The Chairperson corrected Mr Mweli and told him that the conditional grants did not change the national apportionment. The problem lay with the Department’s constant changes of plans. There was no question that the funding, once approved, would be withdrawn unless the Department was actually doing something wrongly.

Mr Sogoni asked whether there were any linkages with other departments such as social development.

Mr Mweli replied that there were linkages with other departments. There were joint programmes, such as AIDS, that involved the Department of Health, and an integrated plan on HIV with the Department of Social Development.

Mr Sogoni commented that he was worried with departments that under utilized nutrition funds as these were intended for the alleviation for poverty in the provinces.

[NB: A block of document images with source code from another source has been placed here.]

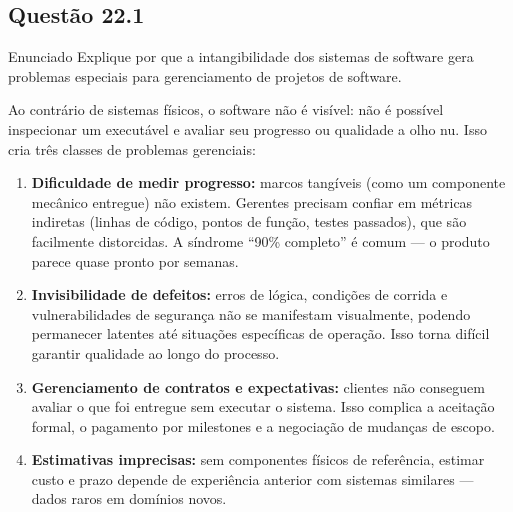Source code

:\documentclass[12pt,a4paper]{article}
\begin{document}
\subsection*{Questão 22.1}
\begin{questao}{Enunciado}
Explique por que a intangibilidade dos sistemas de software gera problemas
especiais para gerenciamento de projetos de software.
\end{questao}
\begin{resposta}
Ao contrário de sistemas físicos, o software não é visível: não é possível
inspecionar um executável e avaliar seu progresso ou qualidade a olho nu.
Isso cria três classes de problemas gerenciais:

\begin{enumerate}[nosep]
  \item \textbf{Dificuldade de medir progresso:} marcos tangíveis (como um
        componente mecânico entregue) não existem. Gerentes precisam confiar
        em métricas indiretas (linhas de código, pontos de função, testes
        passados), que são facilmente distorcidas. A síndrome ``90\%
        completo'' é comum — o produto parece quase pronto por semanas.

  \item \textbf{Invisibilidade de defeitos:} erros de lógica, condições de
        corrida e vulnerabilidades de segurança não se manifestam visualmente,
        podendo permanecer latentes até situações específicas de operação.
        Isso torna difícil garantir qualidade ao longo do processo.

  \item \textbf{Gerenciamento de contratos e expectativas:} clientes não
        conseguem avaliar o que foi entregue sem executar o sistema. Isso
        complica a aceitação formal, o pagamento por milestones e a
        negociação de mudanças de escopo.

  \item \textbf{Estimativas imprecisas:} sem componentes físicos de referência,
        estimar custo e prazo depende de experiência anterior com sistemas
        similares — dados raros em domínios novos.
\end{enumerate}
\end{resposta}

\end{document}
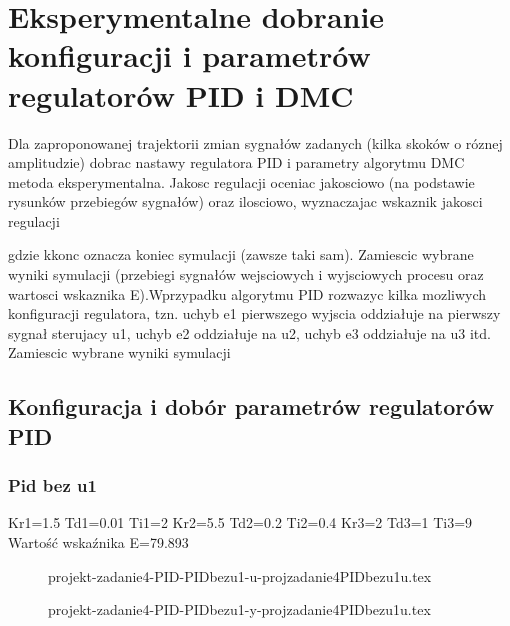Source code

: \section{Eksperymentalne dobranie konfiguracji i parametrów regulatorów PID i DMC}
\label{projekt:zad4}

Dla zaproponowanej trajektorii zmian sygnałów zadanych (kilka skoków o róznej amplitudzie)
dobrac nastawy regulatora PID i parametry algorytmu DMC metoda eksperymentalna.
Jakosc regulacji oceniac jakosciowo (na podstawie rysunków przebiegów
sygnałów) oraz ilosciowo, wyznaczajac wskaznik jakosci regulacji

gdzie kkonc oznacza koniec symulacji (zawsze taki sam). Zamiescic wybrane wyniki symulacji
(przebiegi sygnałów wejsciowych i wyjsciowych procesu oraz wartosci wskaznika
E).Wprzypadku algorytmu PID rozwazyc kilka mozliwych konfiguracji regulatora,
tzn. uchyb e1 pierwszego wyjscia oddziałuje na pierwszy sygnał sterujacy u1, uchyb
e2 oddziałuje na u2, uchyb e3 oddziałuje na u3 itd. Zamiescic wybrane wyniki symulacji

\subsection{Konfiguracja i dobór parametrów regulatorów PID}

\subsubsection{Pid bez u1}

Kr1=1.5 Td1=0.01 Ti1=2 Kr2=5.5 Td2=0.2 Ti2=0.4 Kr3=2 Td3=1 Ti3=9
Wartość wskaźnika E=79.893

\ifdefined\CompileFigures
    \begin{figure}[H] 
        \centering
        
        \caption{projekt-zadanie4-PID-PIDbezu1-u-projzadanie4PIDbezu1u.tex}
        \label{projekt:zad4:figure:uprojzadanie4PIDbezu1u}
    \end{figure}
\fi

\ifdefined\CompileFigures
    \begin{figure}[H] 
        \centering
        
        \caption{projekt-zadanie4-PID-PIDbezu1-y-projzadanie4PIDbezu1u.tex}
        \label{projekt:zad4:figure:yprojzadanie4PIDbezu1u}
    \end{figure}
\fi

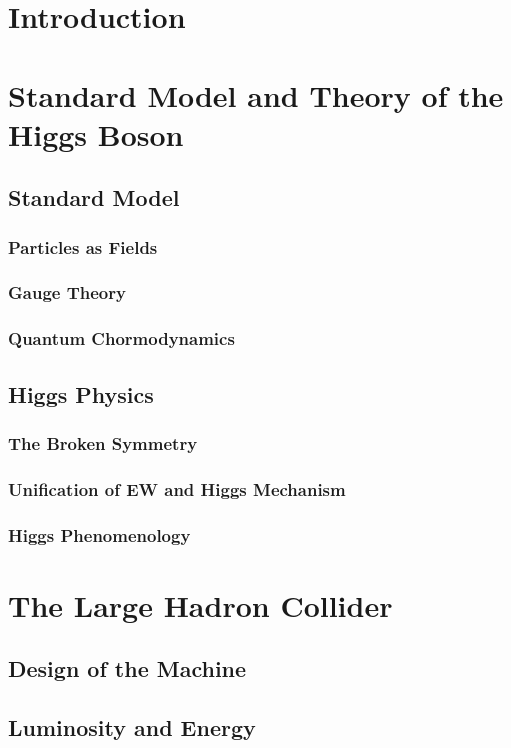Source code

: \chapter{Introduction}
\chapter{Standard Model and Theory of the Higgs Boson}
\section{Standard Model}
\subsection{Particles as Fields}
\subsection{Gauge Theory}
\subsection{Quantum Chormodynamics}

\section{Higgs Physics}
\subsection{The Broken Symmetry}
\subsection{Unification of EW and Higgs Mechanism}
\subsection{Higgs Phenomenology}

\chapter{The Large Hadron Collider}
\section{Design of the Machine}
\section{Luminosity and Energy}

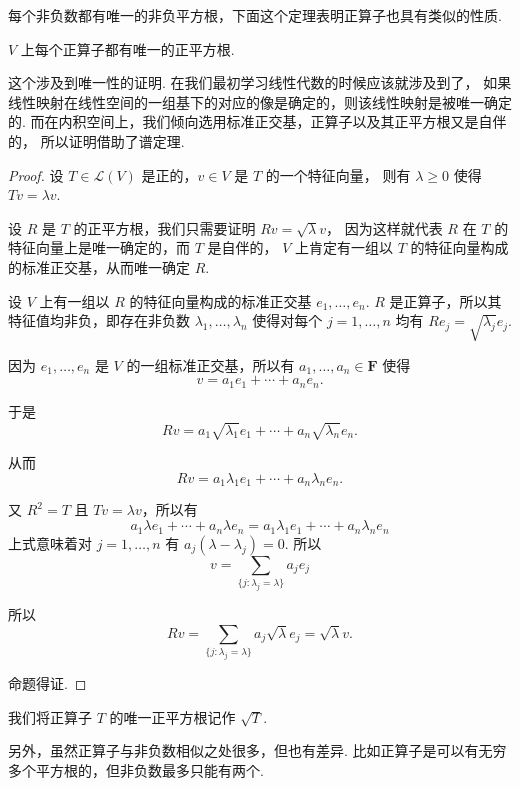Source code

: 每个非负数都有唯一的非负平方根，下面这个定理表明正算子也具有类似的性质. 

\begin{theorem}
    $ V $ 上每个正算子都有唯一的正平方根. 
\end{theorem}

这个涉及到唯一性的证明. 在我们最初学习线性代数的时候应该就涉及到了，
如果线性映射在线性空间的一组基下的对应的像是确定的，则该线性映射是被唯一确定的. 
而在内积空间上，我们倾向选用标准正交基，正算子以及其正平方根又是自伴的，
所以证明借助了谱定理.

\begin{proof}
    设 $ T \in \mathcal{L}(V) $ 是正的，$ v \in V $ 是 $ T $ 的一个特征向量，
    则有 $ \lambda \geqslant 0 $ 使得 $ Tv = \lambda v $. 
    
    设 $ R $ 是 $ T $ 的正平方根，我们只需要证明 $ Rv = \sqrt{\lambda} v $，
    因为这样就代表 $ R $ 在 $ T $ 的特征向量上是唯一确定的，而 $ T $ 是自伴的，
    $ V $ 上肯定有一组以 $ T $ 的特征向量构成的标准正交基，从而唯一确定 $ R $. 

    设 $ V $ 上有一组以 $ R $ 的特征向量构成的标准正交基 $ e_1, \ldots , e_n $. 
    $ R $ 是正算子，所以其特征值均非负，即存在非负数 $\lambda_1, \ldots , \lambda_n $
    使得对每个 $ j = 1, \ldots , n $ 均有 $ Re_j = \sqrt{\lambda_j}e_j $. 

    因为 $ e_1, \ldots , e_n $ 是 $ V $ 的一组标准正交基，所以有 $ a_1, \ldots , a_n \in \mathbf{F} $
    使得 
    \[
        v = a_1e_1 + \cdots + a_ne_n.  
    \]
    
    于是
    \[
        Rv = a_1\sqrt{\lambda_1}e_1 + \cdots + a_n\sqrt{\lambda_n}e_n.  
    \]

    从而
    \[
        Rv = a_1\lambda_1e_1 + \cdots + a_n\lambda_ne_n.  
    \]

    又 $ R^{2} = T $ 且 $ Tv = \lambda v $，所以有
    \[
        a_1\lambda e_1 + \cdots + a_n\lambda e_n = a_1\lambda_1e_1 + \cdots + a_n\lambda_ne_n
    \]  
    上式意味着对 $ j = 1, \ldots, n $ 有 $ a_j(\lambda - \lambda_j) = 0 $. 所以
    \[
        v = \sum_{\{j: \lambda_j = \lambda \}} a_je_j  
    \]  

    所以
    \[
        Rv = \sum_{\{j: \lambda_j = \lambda \}} a_j\sqrt{\lambda}e_j = \sqrt{\lambda}v. 
    \]
    
    命题得证. 
\end{proof}

我们将正算子 $ T $ 的唯一正平方根记作 $ \sqrt{T} $.

另外，虽然正算子与非负数相似之处很多，但也有差异. 
比如正算子是可以有无穷多个平方根的，但非负数最多只能有两个.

The Committee had recently visited certain areas where they were shocked by the level of poverty.

Mr Sogoni asked whether they were interim measures for schools that did not have water.

Mr Mweli replied that schools with no water were provided with reservoir tanks until they could be linked to a more permanent source of water.

Mr Sogoni asked why it took up to 12 months for the department to reply to a request for maintenance, as this was one of the complaints that the Committee, when conducting oversight visits, had received.

Mr Mweli replied that this took so long because the maintenance allocation was so small that sometimes they had to wait for the following year’s allocation to reply to the requests.

Ms Mchuni asked what the Department was doing to make school nutrition sustainable, such as encouraging children to start food gardens at their homes.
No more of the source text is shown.